Sunday, June 10, 2007

Horses and Huckabee

A week ago I made the winding journey from Boston to Francestown, New Hampshire for an intimate afternoon house party with Mike Huckabee. For a sleepy town on a stormy day, the Governor drew a lively gathering of local residents (and a handful of press) at a quaint horse farm. The two dozen or more local residents and supporters that showed up looking to get some face time and talk with the Arkansas man gaining traction little by little in the state parked their cars and pickups on an uneven horse field surrounded by a New England-style fence. And face time we got.

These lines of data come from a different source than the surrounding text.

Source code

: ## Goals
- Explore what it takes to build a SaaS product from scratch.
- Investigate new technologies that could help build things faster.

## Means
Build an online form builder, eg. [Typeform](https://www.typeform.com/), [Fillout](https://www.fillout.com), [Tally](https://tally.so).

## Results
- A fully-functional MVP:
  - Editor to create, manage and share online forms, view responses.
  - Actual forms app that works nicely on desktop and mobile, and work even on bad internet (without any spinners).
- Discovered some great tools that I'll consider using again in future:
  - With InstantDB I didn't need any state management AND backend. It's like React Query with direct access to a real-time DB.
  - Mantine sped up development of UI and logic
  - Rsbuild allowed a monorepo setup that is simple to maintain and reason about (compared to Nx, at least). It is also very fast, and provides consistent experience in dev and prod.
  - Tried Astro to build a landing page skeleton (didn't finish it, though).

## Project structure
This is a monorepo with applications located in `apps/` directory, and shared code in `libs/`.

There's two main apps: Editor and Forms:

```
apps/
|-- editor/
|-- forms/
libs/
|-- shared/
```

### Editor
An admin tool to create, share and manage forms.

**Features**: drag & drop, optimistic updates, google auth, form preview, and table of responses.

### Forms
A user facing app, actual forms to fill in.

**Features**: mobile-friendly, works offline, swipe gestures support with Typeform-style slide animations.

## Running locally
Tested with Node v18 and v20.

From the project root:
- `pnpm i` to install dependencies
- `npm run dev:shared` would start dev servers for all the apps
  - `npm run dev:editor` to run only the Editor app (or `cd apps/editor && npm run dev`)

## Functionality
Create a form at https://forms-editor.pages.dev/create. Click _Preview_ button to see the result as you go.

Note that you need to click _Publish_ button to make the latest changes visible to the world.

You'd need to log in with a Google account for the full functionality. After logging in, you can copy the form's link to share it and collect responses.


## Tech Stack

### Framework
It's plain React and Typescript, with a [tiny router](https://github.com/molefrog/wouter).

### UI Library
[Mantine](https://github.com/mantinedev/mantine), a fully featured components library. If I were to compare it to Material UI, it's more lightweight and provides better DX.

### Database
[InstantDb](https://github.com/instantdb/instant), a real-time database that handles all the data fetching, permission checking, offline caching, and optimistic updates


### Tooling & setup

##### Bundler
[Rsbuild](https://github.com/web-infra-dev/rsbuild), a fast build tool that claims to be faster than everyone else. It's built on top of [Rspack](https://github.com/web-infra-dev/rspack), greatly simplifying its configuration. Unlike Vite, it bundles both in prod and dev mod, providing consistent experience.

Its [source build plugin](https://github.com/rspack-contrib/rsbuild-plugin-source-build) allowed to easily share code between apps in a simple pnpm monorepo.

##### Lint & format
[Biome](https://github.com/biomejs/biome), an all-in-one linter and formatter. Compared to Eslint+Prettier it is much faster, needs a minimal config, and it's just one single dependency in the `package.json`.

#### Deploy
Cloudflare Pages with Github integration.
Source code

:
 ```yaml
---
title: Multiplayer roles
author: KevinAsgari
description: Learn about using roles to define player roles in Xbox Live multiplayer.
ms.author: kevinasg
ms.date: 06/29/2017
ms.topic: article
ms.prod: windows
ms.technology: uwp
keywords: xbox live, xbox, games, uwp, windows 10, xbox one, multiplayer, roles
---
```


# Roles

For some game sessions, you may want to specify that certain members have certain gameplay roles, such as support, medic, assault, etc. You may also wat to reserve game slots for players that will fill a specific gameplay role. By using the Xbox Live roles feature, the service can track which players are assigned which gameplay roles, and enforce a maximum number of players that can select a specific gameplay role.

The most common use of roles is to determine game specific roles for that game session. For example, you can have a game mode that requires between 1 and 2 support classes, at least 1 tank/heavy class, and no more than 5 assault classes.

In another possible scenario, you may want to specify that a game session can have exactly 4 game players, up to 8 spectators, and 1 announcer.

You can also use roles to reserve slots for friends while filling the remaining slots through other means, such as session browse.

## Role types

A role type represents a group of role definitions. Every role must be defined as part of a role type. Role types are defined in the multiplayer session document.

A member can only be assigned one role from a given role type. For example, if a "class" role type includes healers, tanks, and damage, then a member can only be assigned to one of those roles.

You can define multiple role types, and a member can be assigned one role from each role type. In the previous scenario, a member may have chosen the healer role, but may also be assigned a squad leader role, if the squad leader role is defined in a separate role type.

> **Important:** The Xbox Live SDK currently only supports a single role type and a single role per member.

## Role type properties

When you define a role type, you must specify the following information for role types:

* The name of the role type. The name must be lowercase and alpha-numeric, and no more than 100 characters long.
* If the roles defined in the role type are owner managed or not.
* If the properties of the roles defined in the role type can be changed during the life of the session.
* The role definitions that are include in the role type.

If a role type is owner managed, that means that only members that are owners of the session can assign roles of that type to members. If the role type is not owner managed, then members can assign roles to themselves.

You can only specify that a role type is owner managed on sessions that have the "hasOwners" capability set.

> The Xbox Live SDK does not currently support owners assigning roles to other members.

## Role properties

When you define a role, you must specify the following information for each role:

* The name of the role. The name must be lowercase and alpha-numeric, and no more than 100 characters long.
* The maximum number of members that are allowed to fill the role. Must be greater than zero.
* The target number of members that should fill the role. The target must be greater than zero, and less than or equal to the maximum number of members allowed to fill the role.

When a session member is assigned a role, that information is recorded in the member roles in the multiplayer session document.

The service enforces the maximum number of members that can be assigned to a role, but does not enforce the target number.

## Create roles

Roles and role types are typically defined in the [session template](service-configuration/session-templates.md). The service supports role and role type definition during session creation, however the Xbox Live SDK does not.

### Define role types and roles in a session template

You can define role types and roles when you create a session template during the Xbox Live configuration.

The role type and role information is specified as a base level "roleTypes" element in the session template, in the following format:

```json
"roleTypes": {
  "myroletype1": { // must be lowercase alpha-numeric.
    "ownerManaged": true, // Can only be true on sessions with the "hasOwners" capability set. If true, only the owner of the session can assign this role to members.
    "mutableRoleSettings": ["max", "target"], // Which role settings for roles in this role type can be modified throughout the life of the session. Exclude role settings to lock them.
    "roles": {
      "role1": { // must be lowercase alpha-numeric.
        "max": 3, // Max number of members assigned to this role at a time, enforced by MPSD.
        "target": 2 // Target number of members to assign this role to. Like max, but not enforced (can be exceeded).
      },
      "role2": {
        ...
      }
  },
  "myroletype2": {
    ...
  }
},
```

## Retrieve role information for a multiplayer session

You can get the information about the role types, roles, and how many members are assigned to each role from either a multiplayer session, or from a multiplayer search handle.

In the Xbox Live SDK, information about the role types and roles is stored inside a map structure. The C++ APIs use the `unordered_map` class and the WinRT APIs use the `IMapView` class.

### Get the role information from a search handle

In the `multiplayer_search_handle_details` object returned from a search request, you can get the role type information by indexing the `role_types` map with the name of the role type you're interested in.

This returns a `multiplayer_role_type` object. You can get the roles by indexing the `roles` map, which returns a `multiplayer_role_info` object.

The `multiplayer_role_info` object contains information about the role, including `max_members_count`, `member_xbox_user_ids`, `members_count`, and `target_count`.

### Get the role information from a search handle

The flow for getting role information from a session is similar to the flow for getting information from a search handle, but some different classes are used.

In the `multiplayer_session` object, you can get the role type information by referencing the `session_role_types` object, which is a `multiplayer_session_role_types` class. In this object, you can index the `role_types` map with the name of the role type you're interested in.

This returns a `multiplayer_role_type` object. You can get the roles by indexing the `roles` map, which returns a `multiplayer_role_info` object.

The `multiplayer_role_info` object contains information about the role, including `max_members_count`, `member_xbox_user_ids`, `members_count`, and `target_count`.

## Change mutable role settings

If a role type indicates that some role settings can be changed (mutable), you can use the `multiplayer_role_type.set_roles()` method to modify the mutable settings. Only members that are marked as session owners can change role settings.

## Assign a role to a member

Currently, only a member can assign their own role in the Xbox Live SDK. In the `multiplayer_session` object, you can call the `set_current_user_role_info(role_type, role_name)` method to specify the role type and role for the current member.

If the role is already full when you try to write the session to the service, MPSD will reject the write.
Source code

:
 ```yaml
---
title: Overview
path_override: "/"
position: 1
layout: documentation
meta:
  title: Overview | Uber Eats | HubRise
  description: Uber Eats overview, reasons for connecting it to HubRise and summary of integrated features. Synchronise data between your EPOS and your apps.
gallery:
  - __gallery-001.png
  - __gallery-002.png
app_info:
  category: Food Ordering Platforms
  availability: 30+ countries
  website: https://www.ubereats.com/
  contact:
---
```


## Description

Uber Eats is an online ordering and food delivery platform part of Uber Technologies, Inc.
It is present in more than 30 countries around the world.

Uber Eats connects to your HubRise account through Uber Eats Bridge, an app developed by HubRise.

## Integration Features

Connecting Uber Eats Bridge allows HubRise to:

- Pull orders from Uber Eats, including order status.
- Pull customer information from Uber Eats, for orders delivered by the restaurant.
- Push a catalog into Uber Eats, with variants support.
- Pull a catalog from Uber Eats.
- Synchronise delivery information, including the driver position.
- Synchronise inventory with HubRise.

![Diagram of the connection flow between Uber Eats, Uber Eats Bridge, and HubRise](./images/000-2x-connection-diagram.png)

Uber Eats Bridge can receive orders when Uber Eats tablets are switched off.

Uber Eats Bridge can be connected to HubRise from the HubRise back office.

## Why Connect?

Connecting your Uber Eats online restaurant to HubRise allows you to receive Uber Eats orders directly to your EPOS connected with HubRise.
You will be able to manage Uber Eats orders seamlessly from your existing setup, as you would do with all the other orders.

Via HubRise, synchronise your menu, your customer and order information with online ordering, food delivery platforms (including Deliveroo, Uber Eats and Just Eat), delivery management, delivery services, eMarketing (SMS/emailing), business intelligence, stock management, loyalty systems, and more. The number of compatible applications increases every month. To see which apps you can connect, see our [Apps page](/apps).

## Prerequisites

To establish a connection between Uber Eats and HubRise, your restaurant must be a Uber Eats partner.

The Governor spoke with all assembled for about fifteen minutes before giving a short but substantive speech and taking a handful of questions that covered everything from the legalization of medical marijuana to foreign policy. Huckabee's most stirring comments came after a question about energy independence and alternative energy technologies. Instead of falling in line with the passive (at best) attitudes of many Republican candidates on the issue of energy and the environment, Huckabee inspired the group by posing the challenge of making America energy-independent and free from the stranglehold that foreign nations have on our economic security. He compared the challenge ahead to our past quest to put a man on the moon—that in ten years the country went from bottle rockets to technological greatness. Such a challenge didn’t seem to worry Huckabee, whose calming attitude of pleasant conversation and peaceful practicality seem a necessary break from seven years of stubborn decision-making from a confrontational President.

It will take a few months to see if Huckabee’s campaign goes anywhere, and with poll numbers creeping up after a series of nationally-televised debates Huckabee’s true test will be to show he’s capable of bringing in the contributions that can inch him ever closer to the top tier in the Republican party.